Segmentation fault (core dumped)

I also checked my preempt settings, and seems like I might benefit from your suggestion.

jim@OptiStudio:~$ sudo cat /sys/kernel/debug/sched/preempt
[sudo] password for jim: 
none voluntary (full)

Lastly, I’m noting that something changed in my system, as I get xruns now just opening an Ardour session. It doesn’t even have to be playing…just open. The xruns just keep totaling…it doesn’t crash, but I can hear the momentary sound glitch. No hardware changes, no software changes. I keep my system up-to-date, so I’m guessing something unexpected has changed under the hood. I’m eyeballing new kernel, perhaps. I know I’ve had 2 kernel updates. Currently on 6.8.0-90-lowlatency kernel and Lubuntu 24.04.3 which was modified by the Ubuntu Studio configuration package.

I’ve seen some references to the lowlatency kernel no longer being required, as the generic kernel is now tuned for low latency throughput. I’ll try the generic kernel, for sake of comparison, but if that doesn’t solve the issue, I can’t imagine what else might have changed. Any thoughts to help troubleshoot?

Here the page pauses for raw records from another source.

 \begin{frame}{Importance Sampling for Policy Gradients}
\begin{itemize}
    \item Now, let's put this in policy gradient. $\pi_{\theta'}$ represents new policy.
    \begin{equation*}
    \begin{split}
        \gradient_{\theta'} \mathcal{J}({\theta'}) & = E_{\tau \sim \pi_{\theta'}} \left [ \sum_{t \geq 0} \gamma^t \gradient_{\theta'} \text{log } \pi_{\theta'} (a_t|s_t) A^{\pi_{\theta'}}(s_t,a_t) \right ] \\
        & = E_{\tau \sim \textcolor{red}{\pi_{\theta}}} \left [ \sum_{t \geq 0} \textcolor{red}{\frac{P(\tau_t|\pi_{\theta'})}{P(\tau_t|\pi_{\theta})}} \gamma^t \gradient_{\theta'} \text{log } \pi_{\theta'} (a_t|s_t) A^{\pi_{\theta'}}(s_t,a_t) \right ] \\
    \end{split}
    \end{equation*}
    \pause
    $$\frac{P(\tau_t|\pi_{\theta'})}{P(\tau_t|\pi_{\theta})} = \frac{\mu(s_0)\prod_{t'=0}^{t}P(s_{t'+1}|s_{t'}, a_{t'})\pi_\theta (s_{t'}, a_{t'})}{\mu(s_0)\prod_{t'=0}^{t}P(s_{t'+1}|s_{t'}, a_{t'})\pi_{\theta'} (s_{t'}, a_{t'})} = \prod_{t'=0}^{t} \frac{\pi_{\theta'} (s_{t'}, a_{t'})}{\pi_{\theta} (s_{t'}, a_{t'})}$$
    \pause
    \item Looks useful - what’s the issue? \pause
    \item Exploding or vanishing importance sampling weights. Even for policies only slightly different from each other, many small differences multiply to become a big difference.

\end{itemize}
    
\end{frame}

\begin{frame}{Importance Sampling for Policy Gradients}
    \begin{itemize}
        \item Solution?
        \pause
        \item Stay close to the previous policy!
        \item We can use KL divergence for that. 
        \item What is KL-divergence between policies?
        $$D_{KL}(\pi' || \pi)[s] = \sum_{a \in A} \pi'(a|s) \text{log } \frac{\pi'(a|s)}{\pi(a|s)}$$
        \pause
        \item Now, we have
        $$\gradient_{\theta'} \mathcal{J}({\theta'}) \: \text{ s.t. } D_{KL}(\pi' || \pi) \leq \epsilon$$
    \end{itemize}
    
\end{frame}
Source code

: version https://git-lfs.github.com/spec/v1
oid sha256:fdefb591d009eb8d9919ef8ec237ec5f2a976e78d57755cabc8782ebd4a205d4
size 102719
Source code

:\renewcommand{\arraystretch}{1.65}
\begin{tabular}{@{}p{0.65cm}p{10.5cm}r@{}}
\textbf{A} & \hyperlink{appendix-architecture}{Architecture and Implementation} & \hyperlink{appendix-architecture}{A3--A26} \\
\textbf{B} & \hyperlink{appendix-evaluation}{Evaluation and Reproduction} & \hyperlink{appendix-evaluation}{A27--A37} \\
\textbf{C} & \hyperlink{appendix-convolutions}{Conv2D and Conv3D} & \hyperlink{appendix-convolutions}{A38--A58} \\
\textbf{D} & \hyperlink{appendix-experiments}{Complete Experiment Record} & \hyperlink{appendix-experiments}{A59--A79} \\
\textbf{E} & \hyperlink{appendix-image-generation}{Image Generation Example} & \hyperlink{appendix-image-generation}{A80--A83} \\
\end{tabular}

As the message indicates you have to specify what parameter you are attempting to set.
Since in your case you wanted to set the clock frequency directly it would be

sudo cpupower frequency-set --freq 2.4G

although I am not sure that will set the frequency to a fixed value, you may need to have the “userspace” governor selected for that. Your system seems to only have performance and powersave available as governors to select, but my system has these available to choose:
conservative ondemand userspace powersave performance schedutil

That is good, that indicates preempt-full, which is the best you can get short of the full preempt-RT configuration.

Recent kernels allow a configuration known as dynamic preempt, where the preemption level can be set at boot time rather than at compile time. It allows a single kernel to be set to any of the three standard preempt levels (actually four now, there is a new level named “lazy” which is like full but with some optimizations to not disadvantage standard processes as much if there are no RT processes running).

Still using the ALSA backend?
There is a utility which can help check your system configuration:

Setting the interrupt priorities with the rtirq script used to be common, but I don’t see that on my distribution now, so I’m not sure if it fits well with the latest systemctl tools or not.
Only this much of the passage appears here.